## What you are asked to do
Wherever the string "life" occurs in a line of these records, report that line.

## Data records

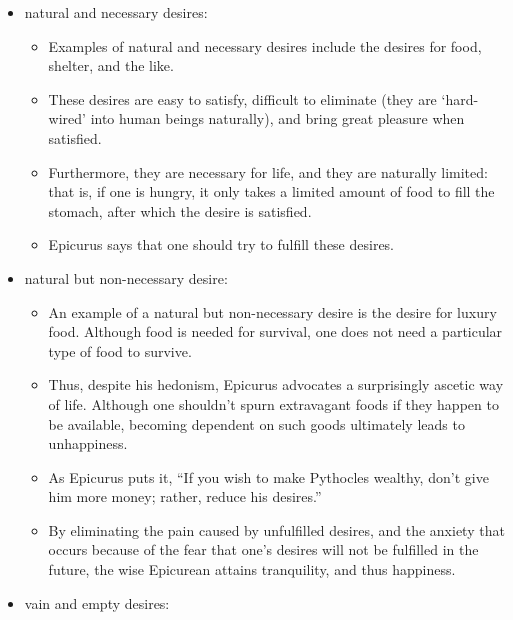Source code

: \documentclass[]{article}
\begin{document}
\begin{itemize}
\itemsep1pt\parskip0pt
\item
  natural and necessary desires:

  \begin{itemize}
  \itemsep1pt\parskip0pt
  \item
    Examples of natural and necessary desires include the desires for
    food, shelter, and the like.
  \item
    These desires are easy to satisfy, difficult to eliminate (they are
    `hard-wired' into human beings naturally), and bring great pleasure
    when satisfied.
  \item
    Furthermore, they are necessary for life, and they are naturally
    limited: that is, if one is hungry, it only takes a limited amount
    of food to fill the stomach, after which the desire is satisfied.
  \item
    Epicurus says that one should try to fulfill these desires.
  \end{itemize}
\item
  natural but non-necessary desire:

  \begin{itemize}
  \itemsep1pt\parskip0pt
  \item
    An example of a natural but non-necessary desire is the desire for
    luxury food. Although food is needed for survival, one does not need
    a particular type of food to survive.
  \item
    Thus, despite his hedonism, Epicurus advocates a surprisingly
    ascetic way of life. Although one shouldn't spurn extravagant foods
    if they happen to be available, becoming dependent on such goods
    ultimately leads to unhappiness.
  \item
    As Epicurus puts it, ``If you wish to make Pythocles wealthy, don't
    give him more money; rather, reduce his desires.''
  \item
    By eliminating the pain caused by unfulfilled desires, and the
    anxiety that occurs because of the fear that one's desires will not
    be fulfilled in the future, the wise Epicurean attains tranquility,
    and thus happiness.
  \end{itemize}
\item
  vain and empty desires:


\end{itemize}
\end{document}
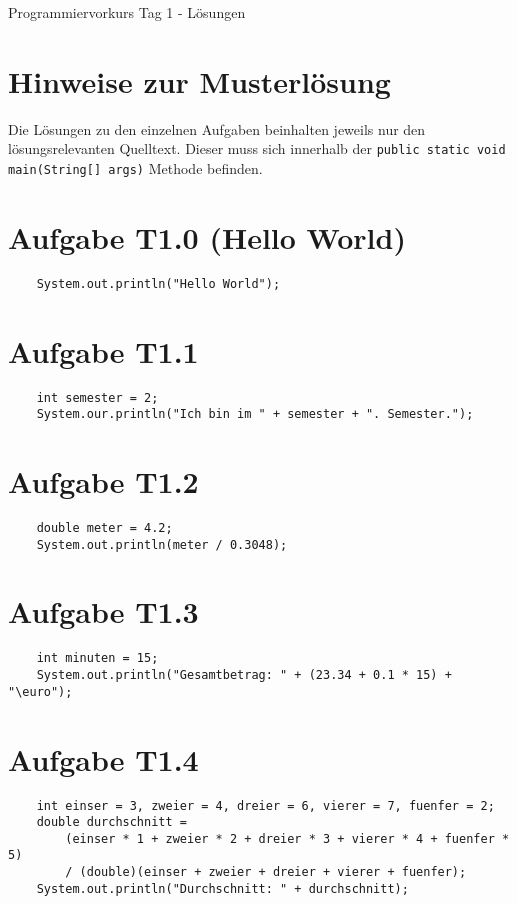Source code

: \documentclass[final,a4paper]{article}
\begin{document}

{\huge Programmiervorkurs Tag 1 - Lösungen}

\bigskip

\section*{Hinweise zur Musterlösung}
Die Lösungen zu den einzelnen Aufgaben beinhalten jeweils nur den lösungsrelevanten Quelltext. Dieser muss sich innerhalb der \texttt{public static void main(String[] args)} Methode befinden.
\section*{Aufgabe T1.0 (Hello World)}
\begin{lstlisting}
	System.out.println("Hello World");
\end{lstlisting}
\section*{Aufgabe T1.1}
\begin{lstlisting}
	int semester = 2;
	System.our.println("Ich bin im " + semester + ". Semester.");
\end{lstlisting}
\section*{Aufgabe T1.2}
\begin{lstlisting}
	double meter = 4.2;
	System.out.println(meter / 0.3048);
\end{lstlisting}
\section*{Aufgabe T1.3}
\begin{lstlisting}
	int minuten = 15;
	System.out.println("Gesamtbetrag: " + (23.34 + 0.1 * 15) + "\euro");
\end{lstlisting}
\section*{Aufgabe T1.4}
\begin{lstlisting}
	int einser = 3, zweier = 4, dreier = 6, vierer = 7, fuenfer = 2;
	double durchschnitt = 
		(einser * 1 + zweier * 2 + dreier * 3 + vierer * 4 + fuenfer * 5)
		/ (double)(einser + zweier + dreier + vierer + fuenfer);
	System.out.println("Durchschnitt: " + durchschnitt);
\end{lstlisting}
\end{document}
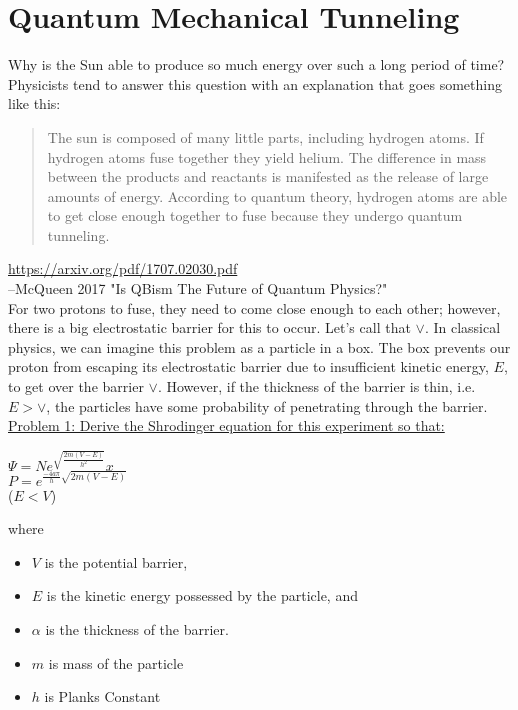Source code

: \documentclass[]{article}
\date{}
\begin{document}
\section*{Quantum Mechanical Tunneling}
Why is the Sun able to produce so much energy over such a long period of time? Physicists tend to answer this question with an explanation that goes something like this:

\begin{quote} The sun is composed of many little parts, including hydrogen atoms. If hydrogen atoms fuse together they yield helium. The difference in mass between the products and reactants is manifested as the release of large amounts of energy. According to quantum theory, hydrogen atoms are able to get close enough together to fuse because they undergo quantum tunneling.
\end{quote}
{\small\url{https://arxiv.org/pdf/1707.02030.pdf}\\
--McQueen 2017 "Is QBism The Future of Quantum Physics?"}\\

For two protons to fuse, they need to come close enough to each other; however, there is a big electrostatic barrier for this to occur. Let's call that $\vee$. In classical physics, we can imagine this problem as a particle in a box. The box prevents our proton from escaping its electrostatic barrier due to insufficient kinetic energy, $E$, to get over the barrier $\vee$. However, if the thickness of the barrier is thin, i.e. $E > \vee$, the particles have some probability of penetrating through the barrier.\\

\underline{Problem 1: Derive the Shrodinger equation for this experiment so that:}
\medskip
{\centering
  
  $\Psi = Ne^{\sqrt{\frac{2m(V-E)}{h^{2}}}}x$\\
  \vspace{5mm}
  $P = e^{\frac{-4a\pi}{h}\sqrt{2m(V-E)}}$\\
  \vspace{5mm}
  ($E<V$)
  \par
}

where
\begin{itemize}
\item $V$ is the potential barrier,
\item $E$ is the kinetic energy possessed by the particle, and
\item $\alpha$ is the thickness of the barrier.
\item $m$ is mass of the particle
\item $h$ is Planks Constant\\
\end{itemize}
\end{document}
---
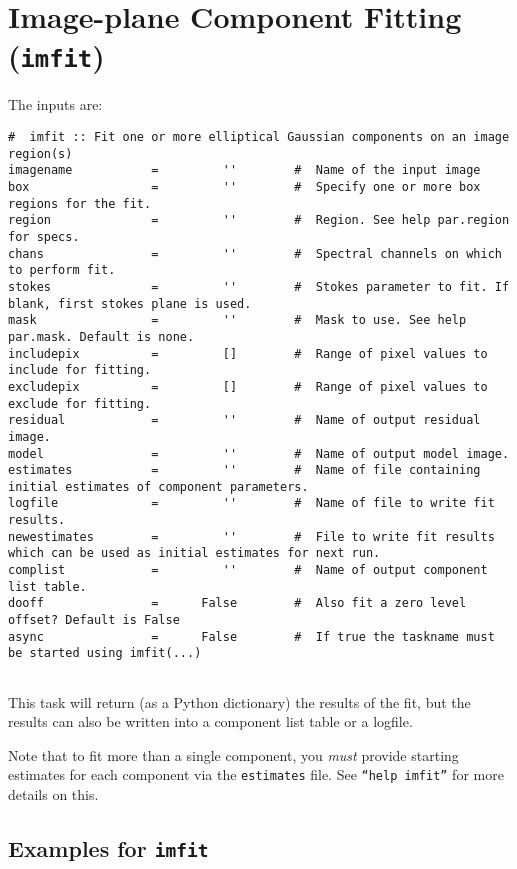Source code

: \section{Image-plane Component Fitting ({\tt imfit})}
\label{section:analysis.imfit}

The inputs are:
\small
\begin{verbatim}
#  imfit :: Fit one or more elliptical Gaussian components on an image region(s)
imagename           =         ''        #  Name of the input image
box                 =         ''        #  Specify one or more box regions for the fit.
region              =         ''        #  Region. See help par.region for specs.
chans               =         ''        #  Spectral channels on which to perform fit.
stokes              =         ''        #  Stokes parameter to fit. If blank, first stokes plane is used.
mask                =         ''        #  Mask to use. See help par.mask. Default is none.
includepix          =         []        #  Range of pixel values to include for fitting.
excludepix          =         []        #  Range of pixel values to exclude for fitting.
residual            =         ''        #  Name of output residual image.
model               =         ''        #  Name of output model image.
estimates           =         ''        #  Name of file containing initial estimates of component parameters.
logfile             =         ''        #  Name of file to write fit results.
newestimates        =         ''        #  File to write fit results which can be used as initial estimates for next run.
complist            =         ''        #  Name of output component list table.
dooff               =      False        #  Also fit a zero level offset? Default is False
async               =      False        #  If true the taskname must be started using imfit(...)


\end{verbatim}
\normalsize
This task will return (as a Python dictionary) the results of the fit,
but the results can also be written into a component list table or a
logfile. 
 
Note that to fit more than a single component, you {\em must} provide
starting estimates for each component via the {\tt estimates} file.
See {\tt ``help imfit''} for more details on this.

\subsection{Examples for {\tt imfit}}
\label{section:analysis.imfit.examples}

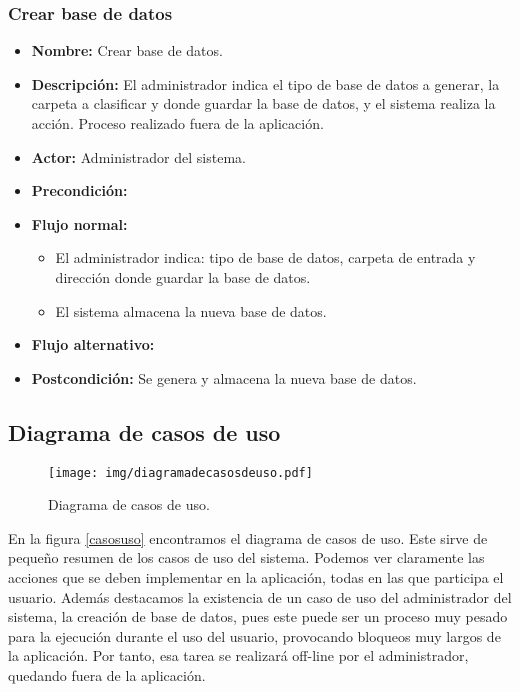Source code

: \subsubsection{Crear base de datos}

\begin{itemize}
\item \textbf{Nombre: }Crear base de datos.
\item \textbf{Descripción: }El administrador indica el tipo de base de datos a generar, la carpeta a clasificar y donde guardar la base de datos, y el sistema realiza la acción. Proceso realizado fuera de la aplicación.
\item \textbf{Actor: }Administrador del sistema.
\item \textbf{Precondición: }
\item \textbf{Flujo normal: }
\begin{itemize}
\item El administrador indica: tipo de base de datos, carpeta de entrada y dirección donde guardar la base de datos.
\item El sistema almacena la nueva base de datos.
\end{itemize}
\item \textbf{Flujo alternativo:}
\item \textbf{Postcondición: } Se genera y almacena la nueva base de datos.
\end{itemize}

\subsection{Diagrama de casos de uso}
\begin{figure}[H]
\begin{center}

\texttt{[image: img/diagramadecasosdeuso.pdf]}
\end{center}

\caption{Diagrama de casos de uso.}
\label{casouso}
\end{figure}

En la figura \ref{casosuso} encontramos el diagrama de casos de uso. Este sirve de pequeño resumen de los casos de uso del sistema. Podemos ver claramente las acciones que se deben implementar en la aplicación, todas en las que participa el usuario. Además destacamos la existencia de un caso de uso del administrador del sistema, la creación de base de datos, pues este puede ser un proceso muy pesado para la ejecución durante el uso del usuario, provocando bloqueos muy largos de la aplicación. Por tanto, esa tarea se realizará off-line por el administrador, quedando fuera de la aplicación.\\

## Expected answer
    Furthermore, they are necessary for life, and they are naturally
    ascetic way of life. Although one shouldn't spurn extravagant foods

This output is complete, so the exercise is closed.